Toyosu is a popular city with plenty of activities and great food. With the relocation of the Tsukiji Market to Toyosu in November 2016, Toyosu has been getting more and more attention.
The Toyosu Market consists of three market buildings, a fisheries wholesale market, a fisheries wholesale market and fruits and vegetables. It was originally a wholesale market for professionals, but part of it is open to the general public and tourists.
The Toyosu Market is roughly divided into three buildings, the Fisheries Wholesale Market Building, the Fisheries Wholesale Market Building, and the Fruit and Vegetable Building, which are separated across the road. The restaurant area of Toyosu Market is also divided into three areas, with a variety of restaurants such as Japanese food, seafood bowl, tempura, western food, curry, Chinese food, and beef bowl. Even though there is a huge variety, most dishes are centered around seafood. Come here to enjoy a delicious meal when you visit Toyosu.
LaLaport Toyosu is a landmark of Toyosu. It is a large-scale commercial facility with about 180 stores, where you can shop for anything from home appliances, interior goods, and household goods, as well as a lot of different restaurants.
One of the major attractions here to visit is TeamLab Planets. It is a huge immersive space created by TeamLab, which creates art works using technology. You experience this place barefoot, and some of the seven works actually have you walking in water. It is a unique experience to enjoy while taking pictures and immersing yourself in digital art all around you.
If you are interested in sports, check out the Tokyo Sports Playground. It has 6 different areas, including a running track, a basketball court and different facilities for you to enjoy and use freely.
Kitasenju has many old buildings and it is a historic city where you can feel the atmosphere of Edo. Kitasenju has become a popular tourist destination for tourists and a great spot to live in because of its easy access to the five different train lines and the calm atmosphere of the city.

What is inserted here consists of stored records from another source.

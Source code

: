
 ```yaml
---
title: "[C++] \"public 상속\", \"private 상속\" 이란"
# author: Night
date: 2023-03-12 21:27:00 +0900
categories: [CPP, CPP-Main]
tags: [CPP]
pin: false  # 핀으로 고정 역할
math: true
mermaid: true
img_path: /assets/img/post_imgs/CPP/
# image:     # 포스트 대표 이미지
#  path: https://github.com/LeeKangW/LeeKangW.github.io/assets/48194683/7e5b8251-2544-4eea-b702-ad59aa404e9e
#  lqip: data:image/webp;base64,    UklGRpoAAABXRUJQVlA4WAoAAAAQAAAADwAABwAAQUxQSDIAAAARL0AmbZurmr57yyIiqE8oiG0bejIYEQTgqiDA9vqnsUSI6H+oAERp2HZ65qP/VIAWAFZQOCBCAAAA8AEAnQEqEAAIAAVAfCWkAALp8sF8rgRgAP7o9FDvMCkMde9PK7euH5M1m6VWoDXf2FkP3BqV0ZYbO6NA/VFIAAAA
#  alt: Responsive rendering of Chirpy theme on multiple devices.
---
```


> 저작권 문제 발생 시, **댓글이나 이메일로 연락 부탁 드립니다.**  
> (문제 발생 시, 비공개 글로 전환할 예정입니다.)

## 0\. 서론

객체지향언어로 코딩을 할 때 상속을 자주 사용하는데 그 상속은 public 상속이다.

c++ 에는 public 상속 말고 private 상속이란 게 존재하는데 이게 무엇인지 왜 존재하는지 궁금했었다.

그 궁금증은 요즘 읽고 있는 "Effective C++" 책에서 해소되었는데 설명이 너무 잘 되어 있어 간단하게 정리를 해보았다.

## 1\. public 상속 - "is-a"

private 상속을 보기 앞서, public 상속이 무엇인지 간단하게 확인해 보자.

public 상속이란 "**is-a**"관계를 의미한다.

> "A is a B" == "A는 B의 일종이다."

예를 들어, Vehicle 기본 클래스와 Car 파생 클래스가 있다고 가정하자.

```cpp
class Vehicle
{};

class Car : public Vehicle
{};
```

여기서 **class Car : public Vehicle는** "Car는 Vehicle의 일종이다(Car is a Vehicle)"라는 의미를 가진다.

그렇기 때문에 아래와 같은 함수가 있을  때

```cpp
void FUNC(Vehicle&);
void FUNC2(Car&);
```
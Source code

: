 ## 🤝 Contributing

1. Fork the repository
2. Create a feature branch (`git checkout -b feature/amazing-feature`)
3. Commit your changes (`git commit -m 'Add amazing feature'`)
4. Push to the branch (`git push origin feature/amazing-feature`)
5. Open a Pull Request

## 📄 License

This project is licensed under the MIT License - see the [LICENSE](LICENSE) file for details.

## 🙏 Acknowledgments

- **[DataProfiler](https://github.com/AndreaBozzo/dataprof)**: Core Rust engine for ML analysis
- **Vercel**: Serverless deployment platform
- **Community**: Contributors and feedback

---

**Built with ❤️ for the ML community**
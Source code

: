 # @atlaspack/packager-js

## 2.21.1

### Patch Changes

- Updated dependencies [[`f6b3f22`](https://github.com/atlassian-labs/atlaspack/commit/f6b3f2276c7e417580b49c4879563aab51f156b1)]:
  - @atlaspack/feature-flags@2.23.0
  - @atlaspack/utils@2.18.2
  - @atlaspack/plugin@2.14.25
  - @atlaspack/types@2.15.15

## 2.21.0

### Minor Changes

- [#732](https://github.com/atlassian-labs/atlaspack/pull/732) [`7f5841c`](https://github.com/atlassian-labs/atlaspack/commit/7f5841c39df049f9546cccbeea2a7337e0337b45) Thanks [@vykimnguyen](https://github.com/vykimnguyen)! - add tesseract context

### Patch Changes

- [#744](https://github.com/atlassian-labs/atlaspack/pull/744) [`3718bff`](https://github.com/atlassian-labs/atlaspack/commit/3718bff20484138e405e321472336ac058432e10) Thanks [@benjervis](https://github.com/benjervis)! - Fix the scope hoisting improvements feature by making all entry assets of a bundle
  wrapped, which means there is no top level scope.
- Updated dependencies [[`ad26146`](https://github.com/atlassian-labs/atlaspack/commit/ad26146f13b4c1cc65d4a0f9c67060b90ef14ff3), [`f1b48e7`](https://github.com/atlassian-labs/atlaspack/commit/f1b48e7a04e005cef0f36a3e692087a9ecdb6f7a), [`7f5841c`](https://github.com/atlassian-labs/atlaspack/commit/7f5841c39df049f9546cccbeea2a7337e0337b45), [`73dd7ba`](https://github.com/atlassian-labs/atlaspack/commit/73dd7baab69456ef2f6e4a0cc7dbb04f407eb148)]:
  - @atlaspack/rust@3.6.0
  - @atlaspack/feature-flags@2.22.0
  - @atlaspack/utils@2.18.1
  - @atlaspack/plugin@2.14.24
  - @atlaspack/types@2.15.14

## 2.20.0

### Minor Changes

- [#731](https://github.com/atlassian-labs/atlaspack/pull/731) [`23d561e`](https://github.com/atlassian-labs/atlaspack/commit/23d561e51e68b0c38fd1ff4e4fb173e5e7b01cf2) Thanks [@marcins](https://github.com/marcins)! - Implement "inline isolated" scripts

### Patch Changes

Senju Street Station was originally a fish store and it has become a tourist information center for Kitasenju. It has a nostalgic retro appearance. There is also a mini exhibition corner associated with Kitasenju for you to discover the history and culture of this area.
Arakawa river flows through Adachi Ward and brings a relaxing atmosphere to the area. The Adachi-ku Arakawa Visitor Center is located about a 15-minute walk from Kitasenju Station and different exhibits and activities related to Arakawa are held here. You can thoroughly learn about history and nature with the extensive exhibits about Arakawa and the insects and aquatic creatures derived from Arakawa.
Adachi is also known for the Adachi fireworks. Adachi fireworks began in the Meiji era. It is said that the fireworks were launched to celebrate the completion of Senju Ohashi. The 1st Senju Fireworks Festival was held in 1918, and now, it is held around the end of July every year, so if you are around Tokyo around then, make sure to drop by the Adachi fireworks!
These are just some of the many unique less well-known neighbourhoods around Tokyo. A lot of local neighbourhoods have a lot to offer so keep your eyes open and allow yourself to thoroughly explore this gorgeous city. Which of these neighbourhoods are you most interested in exploring?